東芝は11日、撤退を決めている米国での液化天然ガス(LNG)事業の売却が、白紙になる可能性が生じたと発表した。売却先の中国のガス会社「ENNエコロジカルホールディングス」から、売買契約を解除する意向を10日夜に伝えられたという。最大1兆円近い損失が見込まれる事業のため、売れなくなれば、経営再建計画に悪影響が出るおそれがある。

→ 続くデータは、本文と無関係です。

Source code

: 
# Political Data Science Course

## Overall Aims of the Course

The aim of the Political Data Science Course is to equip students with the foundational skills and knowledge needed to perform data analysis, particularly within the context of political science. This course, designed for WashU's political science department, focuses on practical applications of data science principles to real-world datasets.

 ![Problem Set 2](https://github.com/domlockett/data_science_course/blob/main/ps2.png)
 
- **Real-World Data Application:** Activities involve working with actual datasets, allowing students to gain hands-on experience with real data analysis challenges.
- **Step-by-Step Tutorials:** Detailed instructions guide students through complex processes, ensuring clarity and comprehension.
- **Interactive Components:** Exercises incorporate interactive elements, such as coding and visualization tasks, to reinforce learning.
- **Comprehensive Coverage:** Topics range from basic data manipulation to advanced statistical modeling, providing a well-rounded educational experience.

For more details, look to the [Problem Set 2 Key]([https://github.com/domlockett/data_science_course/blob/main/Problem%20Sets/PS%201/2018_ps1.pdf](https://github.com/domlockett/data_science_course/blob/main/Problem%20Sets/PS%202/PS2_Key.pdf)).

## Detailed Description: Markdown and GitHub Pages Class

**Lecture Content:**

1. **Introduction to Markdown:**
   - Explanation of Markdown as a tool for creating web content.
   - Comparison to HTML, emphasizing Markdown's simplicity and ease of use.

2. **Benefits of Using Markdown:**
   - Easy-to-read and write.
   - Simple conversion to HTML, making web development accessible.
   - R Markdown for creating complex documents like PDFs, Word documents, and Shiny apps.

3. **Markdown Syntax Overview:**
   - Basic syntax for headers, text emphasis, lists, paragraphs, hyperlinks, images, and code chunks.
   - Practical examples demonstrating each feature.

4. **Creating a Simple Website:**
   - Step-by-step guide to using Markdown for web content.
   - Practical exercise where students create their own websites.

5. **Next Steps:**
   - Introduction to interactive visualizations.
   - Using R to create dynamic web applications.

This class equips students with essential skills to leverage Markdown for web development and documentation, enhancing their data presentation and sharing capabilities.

東芝は昨年11月に発表した経営再建計画で、事業からの撤退を明記。昨秋にENNに約930億円を払って引き取ってもらう売買契約を結んでいた。今年3月末までに売却手続きを終える予定だったが、必要な米国の対米外国投資委員会(CFIUS)の承認や中国の国家外貨管理局(SAFE)の認可を、まだ得られていない。ENNは契約解除の理由として、これらの手続きの早期の完了が見込めないことを挙げているという。
東芝は「契約解除に必要な書面が届いていない」(広報)とし、ENNの意向を再確認する考えだ。米LNG事業から撤退する方針は変えず、この売買契約が白紙になれば、別の売却先さがしを余儀なくされる見通しだ。より不利な条件での売買契約を迫られる可能性もある。(内藤尚志)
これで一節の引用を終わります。